(Data Opens)

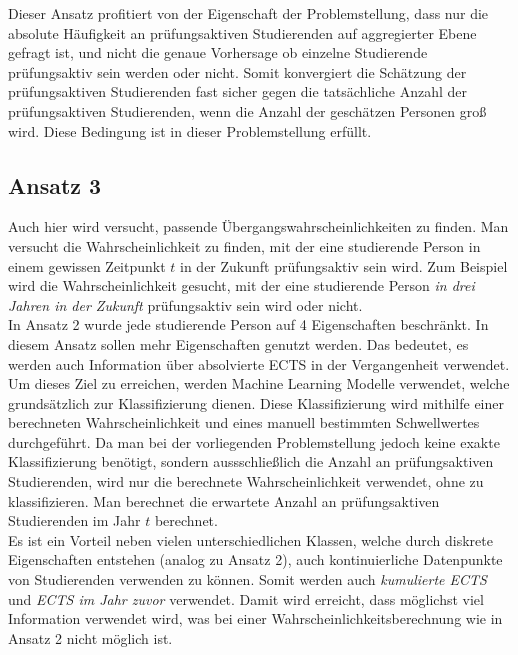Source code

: Dieser Ansatz profitiert von der Eigenschaft der Problemstellung, dass nur die absolute H\"aufigkeit an pr\"ufungsaktiven Studierenden auf aggregierter Ebene
gefragt ist, und nicht die genaue Vorhersage ob einzelne Studierende pr\"ufungsaktiv sein werden oder nicht. 
Somit konvergiert die Sch\"atzung der pr\"ufungsaktiven Studierenden 
fast sicher gegen die tats\"achliche Anzahl der pr\"ufungsaktiven Studierenden, wenn die Anzahl der gesch\"atzen Personen gro{\ss} wird. Diese Bedingung ist in dieser Problemstellung
erf\"ullt. \\







\subsection{Ansatz 3}
\label{sec:appr3}

Auch hier wird versucht, passende \"Ubergangswahrscheinlichkeiten zu finden. Man versucht die Wahrscheinlichkeit zu finden, mit der eine studierende Person in einem 
gewissen Zeitpunkt $t$ in der Zukunft pr\"ufungsaktiv sein wird.
Zum Beispiel wird die Wahrscheinlichkeit gesucht, mit der eine studierende Person \textit{in drei Jahren in der Zukunft} pr\"ufungsaktiv sein wird oder nicht. \\


In Ansatz 2 wurde jede studierende Person auf 4 Eigenschaften beschr\"ankt. 
In diesem Ansatz sollen mehr Eigenschaften genutzt werden. Das bedeutet, es werden auch Information 
\"uber absolvierte ECTS in der Vergangenheit verwendet. \\


Um dieses Ziel zu erreichen, werden Machine Learning Modelle verwendet, welche grunds\"atzlich zur Klassifizierung dienen. 
Diese Klassifizierung wird mithilfe einer berechneten Wahrscheinlichkeit und eines manuell bestimmten Schwellwertes durchgef\"uhrt. 
Da man bei der vorliegenden Problemstellung jedoch keine exakte Klassifizierung ben\"otigt, sondern aussschlie{\ss}lich die Anzahl an 
pr\"ufungsaktiven Studierenden, wird nur die berechnete Wahrscheinlichkeit verwendet, ohne zu klassifizieren. Man berechnet die erwartete Anzahl an pr\"ufungsaktiven 
Studierenden im Jahr $t$ berechnet. \\

Es ist ein Vorteil neben vielen unterschiedlichen Klassen, welche durch diskrete Eigenschaften entstehen (analog zu Ansatz 2), auch kontinuierliche Datenpunkte von
Studierenden verwenden zu k\"onnen. Somit werden auch \textit{\glqq kumulierte ECTS\grqq{}} und \textit{\glqq ECTS im Jahr zuvor\grqq{}} verwendet. Damit wird erreicht, dass 
m\"oglichst viel Information verwendet wird, was bei einer Wahrscheinlichkeitsberechnung wie in Ansatz 2 nicht m\"oglich ist. \\

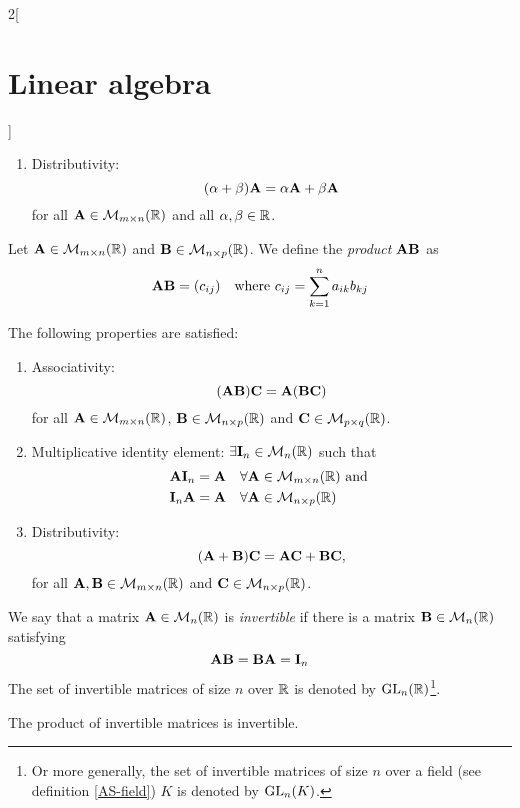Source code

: \documentclass[../../../main.tex]{subfiles}
\begin{document}
\begin{multicols}{2}[\section{Linear algebra}]
\begin{prop}
\begin{enumerate}
      \item Distributivity: $$(\alpha+\beta)\vb{A}=\alpha\vb{A}+\beta\vb{A}$$ for all $\vb{A}\in\mathcal{M}_{m\times n}(\mathbb{R})$ and all $\alpha,\beta\in\mathbb{R}$.
    \end{enumerate}
  \end{prop}
  \begin{definition}
    Let $\vb{A}\in\mathcal{M}_{m\times n}(\mathbb{R})$ and $\vb{B}\in\mathcal{M}_{n\times p}(\mathbb{R})$. We define the \textit{product $\vb{A}\vb{B}$} as $$\vb{A}\vb{B}=(c_{ij})\quad\text{where }c_{ij}=\sum_{k=1}^na_{ik}b_{kj}$$
  \end{definition}
  \begin{prop}
    The following properties are satisfied:
    \begin{enumerate}
      \item Associativity: $$(\vb{A}\vb{B})\vb{C}=\vb{A}(\vb{B}\vb{C})$$ for all $\vb{A}\in\mathcal{M}_{m\times n}(\mathbb{R})$, $\vb{B}\in\mathcal{M}_{n\times p}(\mathbb{R})$ and $\vb{C}\in\mathcal{M}_{p\times q}(\mathbb{R})$.
      \item Multiplicative identity element: $\exists\vb{I}_n\in\mathcal{M}_n(\mathbb{R})$ such that
            \begin{align*}
               & \vb{A}\vb{I}_n=\vb{A}\quad\forall\vb{A}\in\mathcal{M}_{m\times n}(\mathbb{R})\text{ and } \\
               & \vb{I}_n\vb{A}=\vb{A}\quad\forall\vb{A}\in\mathcal{M}_{n\times p}(\mathbb{R})
            \end{align*}
      \item Distributivity: $$(\vb{A}+\vb{B})\vb{C}=\vb{A}\vb{C}+\vb{B}\vb{C},$$ for all $\vb{A},\vb{B}\in\mathcal{M}_{m\times n}(\mathbb{R})$ and $\vb{C}\in\mathcal{M}_{n\times p}(\mathbb{R})$.
    \end{enumerate}
  \end{prop}
  \begin{definition}
    We say that a matrix $\vb{A}\in\mathcal{M}_n(\mathbb{R})$ is \textit{invertible} if there is a matrix $\vb{B}\in\mathcal{M}_n(\mathbb{R})$ satisfying $$\vb{A}\vb{B}=\vb{B}\vb{A}=\vb{I}_n$$
    The set of invertible matrices of size $n$ over $\mathbb{R}$ is denoted by $\mathrm{GL}_n(\mathbb{R})$\footnote{Or more generally, the set of invertible matrices of size $n$ over a field (see definition \ref{AS-field}) $K$ is denoted by $\mathrm{GL}_n(K)$.}.
  \end{definition}
  \begin{lemma}
    The product of invertible matrices is invertible.
  \end{lemma}

\end{multicols}
\end{document}
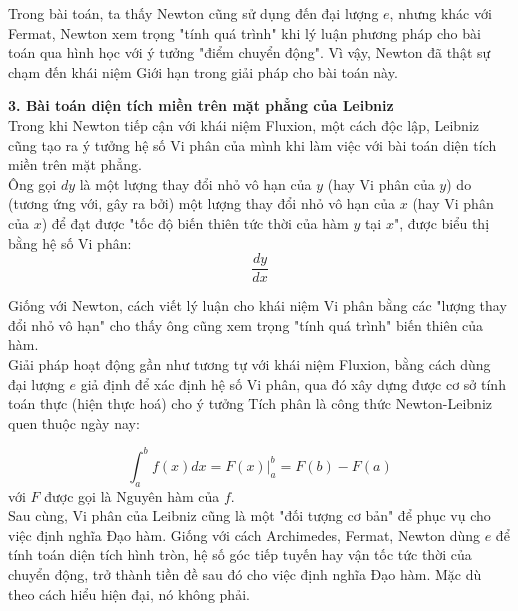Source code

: \documentclass[a4paper,12pt]{article}
\begin{document}
Trong bài toán, ta thấy Newton cũng sử dụng đến đại lượng $e$, nhưng khác với Fermat, Newton xem trọng "tính quá trình" khi lý luận phương pháp cho bài toán qua hình học với ý tưởng "điểm chuyển động". Vì vậy, Newton đã thật sự chạm đến khái niệm Giới hạn trong giải pháp cho bài toán này.\\
\newline

\textbf{3. Bài toán diện tích miền trên mặt phẳng của Leibniz}\\

Trong khi Newton tiếp cận với khái niệm Fluxion, một cách độc lập, Leibniz cũng tạo ra ý tưởng hệ số Vi phân của mình khi làm việc với bài toán diện tích miền trên mặt phẳng.\\ 

Ông gọi $dy$ là một lượng thay đổi nhỏ vô hạn của $y$ (hay Vi phân của $y$) do (tương ứng với, gây ra bởi) một lượng thay đổi nhỏ vô hạn của $x$ (hay Vi phân của $x$) để đạt được "tốc độ biến thiên tức thời của hàm $y$ tại $x$", được biểu thị bằng hệ số Vi phân: $$\frac{dy}{dx}$$

Giống với Newton, cách viết lý luận cho khái niệm Vi phân bằng các "lượng thay đổi nhỏ vô hạn" cho thấy ông cũng xem trọng "tính quá trình" biến thiên của hàm.\\

Giải pháp hoạt động gần như tương tự với khái niệm Fluxion, bằng cách dùng đại lượng $e$ giả định để xác định hệ số Vi phân, qua đó xây dựng được cơ sở tính toán thực (hiện thực hoá) cho ý tưởng Tích phân là công thức Newton-Leibniz quen thuộc ngày nay:

$$ \int_{a}^{b} f(x)dx = F(x) \Big|_{a}^{b} = F(b) - F(a) $$
với $F$ được gọi là Nguyên hàm của $f$.\\

Sau cùng, Vi phân của Leibniz cũng là một "đối tượng cơ bản" để phục vụ cho việc định nghĩa Đạo hàm. Giống với cách Archimedes, Fermat, Newton dùng $e$ để tính toán diện tích hình tròn, hệ số góc tiếp tuyến hay vận tốc tức thời của chuyển động, trở thành tiền đề sau đó cho việc định nghĩa Đạo hàm. Mặc dù theo cách hiểu hiện đại, nó không phải.\\
\end{document}
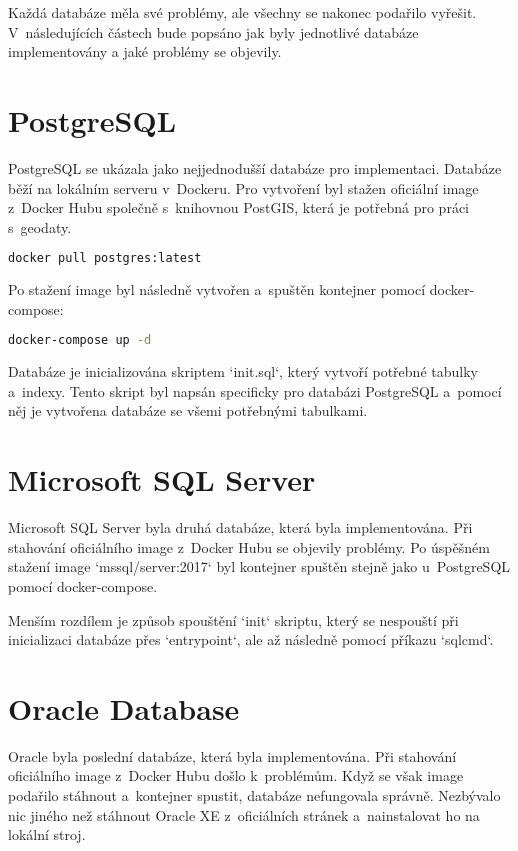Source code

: Každá databáze měla své problémy, ale všechny se nakonec podařilo vyřešit.  
V~následujících částech bude popsáno jak byly jednotlivé databáze implementovány a jaké problémy se objevily.

\section{PostgreSQL}
PostgreSQL se ukázala jako nejjednodušší databáze pro implementaci.  
Databáze běží na lokálním serveru v~Dockeru.  
Pro vytvoření byl stažen oficiální image z~Docker Hubu  
společně s~knihovnou PostGIS, která je potřebná pro práci s~geodaty.

\begin{lstlisting}[language=bash]
docker pull postgres:latest
\end{lstlisting}

Po stažení image byl následně vytvořen a~spuštěn kontejner pomocí docker-compose:

\begin{lstlisting}[language=bash]
docker-compose up -d
\end{lstlisting}

Databáze je inicializována skriptem `init.sql`, který vytvoří potřebné tabulky a~indexy.  
Tento skript byl napsán specificky pro databázi PostgreSQL a~pomocí něj je vytvořena databáze  
se všemi potřebnými tabulkami.

\section{Microsoft SQL Server}

Microsoft SQL Server byla druhá databáze, která byla implementována.  
Při stahování oficiálního image z~Docker Hubu se objevily problémy.  
Po úspěšném stažení image `mssql/server:2017` byl kontejner spuštěn stejně jako u~PostgreSQL  
pomocí docker-compose.

Menším rozdílem je způsob spouštění `init` skriptu, který se nespouští při inicializaci databáze  
přes `entrypoint`, ale až následně pomocí příkazu `sqlcmd`.

\newpage

\section{Oracle Database}
Oracle byla poslední databáze, která byla implementována.  
Při stahování oficiálního image z~Docker Hubu došlo k~problémům.  
Když se však image podařilo stáhnout a~kontejner spustit, databáze nefungovala správně.  
Nezbývalo nic jiného než stáhnout Oracle XE z~oficiálních stránek a~nainstalovat ho na lokální stroj.  

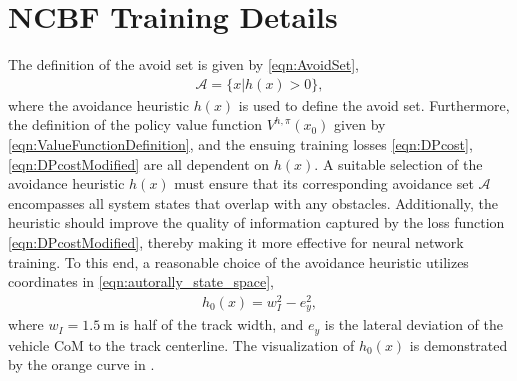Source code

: \section{NCBF Training Details}

The definition of the avoid set is given by \eqref{eqn:AvoidSet}, 
\begin{align}
    \mathcal{A} = \{x|h(x) > 0 \}, \nonumber
\end{align}
where the avoidance heuristic $h(x)$ is used to define the avoid set. 
Furthermore, the definition of the policy value function $V^{h,\pi}(x_0)$ given by \eqref{eqn:ValueFunctionDefinition}, and the ensuing training losses \eqref{eqn:DPcost}, \eqref{eqn:DPcostModified} are all dependent on $h(x)$. 
A suitable selection of the avoidance heuristic $h(x)$ must ensure that its corresponding avoidance set $\mathcal{A}$ encompasses all system states that overlap with any obstacles.
Additionally, the heuristic should improve the quality of information captured by the loss function \eqref{eqn:DPcostModified}, thereby making it more effective for neural network training. 
To this end, a reasonable choice of the avoidance heuristic utilizes coordinates in \eqref{eqn:autorally_state_space},
\begin{align}
    h_0(x) = w_I^2 - e_y^2,
\end{align}
where $w_I = 1.5~\mathrm{m}$ is half of the track width, and $e_y$ is the lateral deviation of the vehicle CoM to the track centerline. The visualization of $h_0(x)$ is demonstrated by the orange curve in .

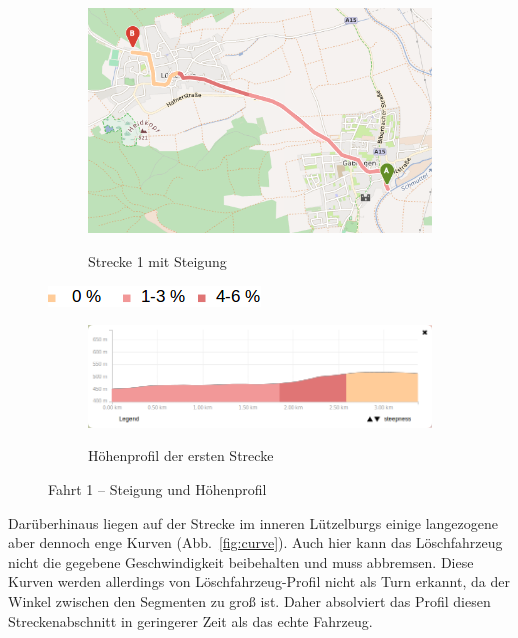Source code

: \begin{figure}[htb]
\centering
\begin{subfigure}{0.80\textwidth}
\centering
\includegraphics[width = \textwidth]{../media/Fahrt1_Steep.png} \\
\caption{Strecke 1 mit Steigung}
\label{fig:steig}
\end{subfigure}

\includegraphics[width =0.25 \textwidth]{../media/legend2.png} \\

\begin{subfigure}{ \textwidth}
\centering
\includegraphics[width = \textwidth]{../media/Fahrt1_Profile.png} \\
\caption{Höhenprofil der ersten Strecke}
\label{profile}
\end{subfigure}
\caption{Fahrt 1 -- Steigung und Höhenprofil}
\label{steig}
\end{figure}

Darüberhinaus liegen auf der Strecke im inneren Lützelburgs einige langezogene aber dennoch enge Kurven (Abb.~\ref{fig:curve}).
Auch hier kann das Löschfahrzeug nicht die gegebene Geschwindigkeit beibehalten und muss abbremsen.
Diese Kurven werden allerdings von Löschfahrzeug-Profil nicht als Turn erkannt, da der Winkel zwischen den Segmenten zu groß ist.
Daher absolviert das Profil diesen Streckenabschnitt in geringerer Zeit als das echte Fahrzeug.

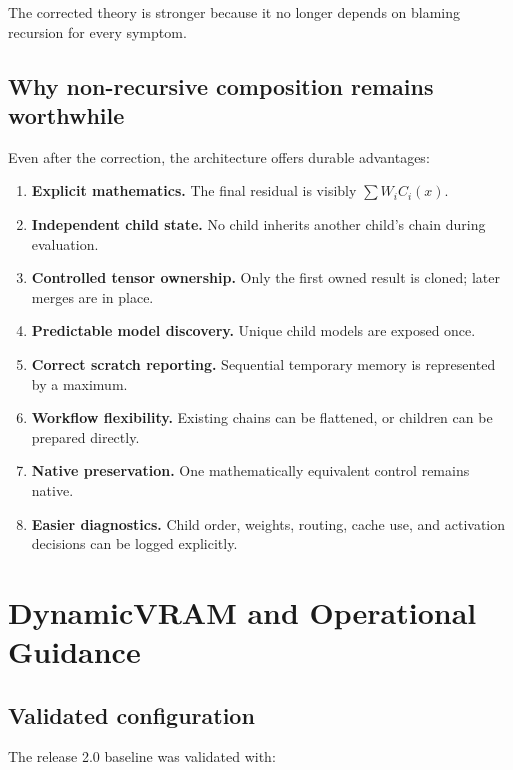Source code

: \documentclass[11pt]{article}
\begin{document}
The corrected theory is stronger because it no longer depends on blaming recursion for every symptom.

\subsection{Why non-recursive composition remains worthwhile}

Even after the correction, the architecture offers durable advantages:

\begin{enumerate}
  \item \textbf{Explicit mathematics.} The final residual is visibly $\sum W_iC_i(x)$.
  \item \textbf{Independent child state.} No child inherits another child’s chain during evaluation.
  \item \textbf{Controlled tensor ownership.} Only the first owned result is cloned; later merges are in place.
  \item \textbf{Predictable model discovery.} Unique child models are exposed once.
  \item \textbf{Correct scratch reporting.} Sequential temporary memory is represented by a maximum.
  \item \textbf{Workflow flexibility.} Existing chains can be flattened, or children can be prepared directly.
  \item \textbf{Native preservation.} One mathematically equivalent control remains native.
  \item \textbf{Easier diagnostics.} Child order, weights, routing, cache use, and activation decisions can be logged explicitly.
\end{enumerate}

\section{DynamicVRAM and Operational Guidance}

\subsection{Validated configuration}

The release 2.0 baseline was validated with:
\end{document}
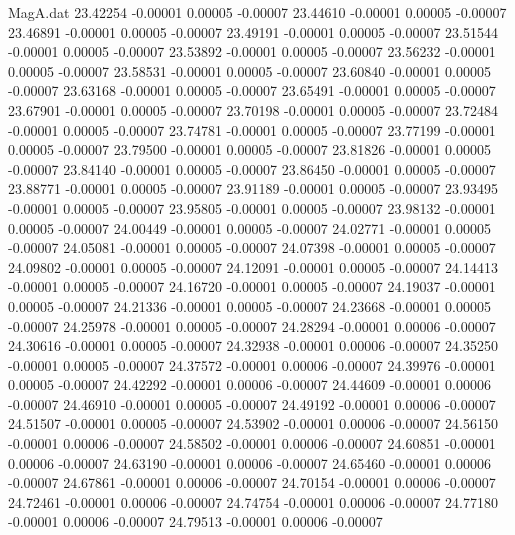 \begin{filecontents}{MagA.dat}
  23.42254   -0.00001    0.00005   -0.00007
  23.44610   -0.00001    0.00005   -0.00007
  23.46891   -0.00001    0.00005   -0.00007
  23.49191   -0.00001    0.00005   -0.00007
  23.51544   -0.00001    0.00005   -0.00007
  23.53892   -0.00001    0.00005   -0.00007
  23.56232   -0.00001    0.00005   -0.00007
  23.58531   -0.00001    0.00005   -0.00007
  23.60840   -0.00001    0.00005   -0.00007
  23.63168   -0.00001    0.00005   -0.00007
  23.65491   -0.00001    0.00005   -0.00007
  23.67901   -0.00001    0.00005   -0.00007
  23.70198   -0.00001    0.00005   -0.00007
  23.72484   -0.00001    0.00005   -0.00007
  23.74781   -0.00001    0.00005   -0.00007
  23.77199   -0.00001    0.00005   -0.00007
  23.79500   -0.00001    0.00005   -0.00007
  23.81826   -0.00001    0.00005   -0.00007
  23.84140   -0.00001    0.00005   -0.00007
  23.86450   -0.00001    0.00005   -0.00007
  23.88771   -0.00001    0.00005   -0.00007
  23.91189   -0.00001    0.00005   -0.00007
  23.93495   -0.00001    0.00005   -0.00007
  23.95805   -0.00001    0.00005   -0.00007
  23.98132   -0.00001    0.00005   -0.00007
  24.00449   -0.00001    0.00005   -0.00007
  24.02771   -0.00001    0.00005   -0.00007
  24.05081   -0.00001    0.00005   -0.00007
  24.07398   -0.00001    0.00005   -0.00007
  24.09802   -0.00001    0.00005   -0.00007
  24.12091   -0.00001    0.00005   -0.00007
  24.14413   -0.00001    0.00005   -0.00007
  24.16720   -0.00001    0.00005   -0.00007
  24.19037   -0.00001    0.00005   -0.00007
  24.21336   -0.00001    0.00005   -0.00007
  24.23668   -0.00001    0.00005   -0.00007
  24.25978   -0.00001    0.00005   -0.00007
  24.28294   -0.00001    0.00006   -0.00007
  24.30616   -0.00001    0.00005   -0.00007
  24.32938   -0.00001    0.00006   -0.00007
  24.35250   -0.00001    0.00005   -0.00007
  24.37572   -0.00001    0.00006   -0.00007
  24.39976   -0.00001    0.00005   -0.00007
  24.42292   -0.00001    0.00006   -0.00007
  24.44609   -0.00001    0.00006   -0.00007
  24.46910   -0.00001    0.00005   -0.00007
  24.49192   -0.00001    0.00006   -0.00007
  24.51507   -0.00001    0.00005   -0.00007
  24.53902   -0.00001    0.00006   -0.00007
  24.56150   -0.00001    0.00006   -0.00007
  24.58502   -0.00001    0.00006   -0.00007
  24.60851   -0.00001    0.00006   -0.00007
  24.63190   -0.00001    0.00006   -0.00007
  24.65460   -0.00001    0.00006   -0.00007
  24.67861   -0.00001    0.00006   -0.00007
  24.70154   -0.00001    0.00006   -0.00007
  24.72461   -0.00001    0.00006   -0.00007
  24.74754   -0.00001    0.00006   -0.00007
  24.77180   -0.00001    0.00006   -0.00007
  24.79513   -0.00001    0.00006   -0.00007

\end{filecontents}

(Data Closes)

- Aim of the task
In the records above, find each line that holds the word "define"; copy all such lines.

- Output below
    Let $\vb{A}\in\mathcal{M}_{m\times n}(\mathbb{R})$ and $\vb{B}\in\mathcal{M}_{n\times p}(\mathbb{R})$. We define the \textit{product $\vb{A}\vb{B}$} as $$\vb{A}\vb{B}=(c_{ij})\quad\text{where }c_{ij}=\sum_{k=1}^na_{ik}b_{kj}$$
where the avoidance heuristic $h(x)$ is used to define the avoid set. 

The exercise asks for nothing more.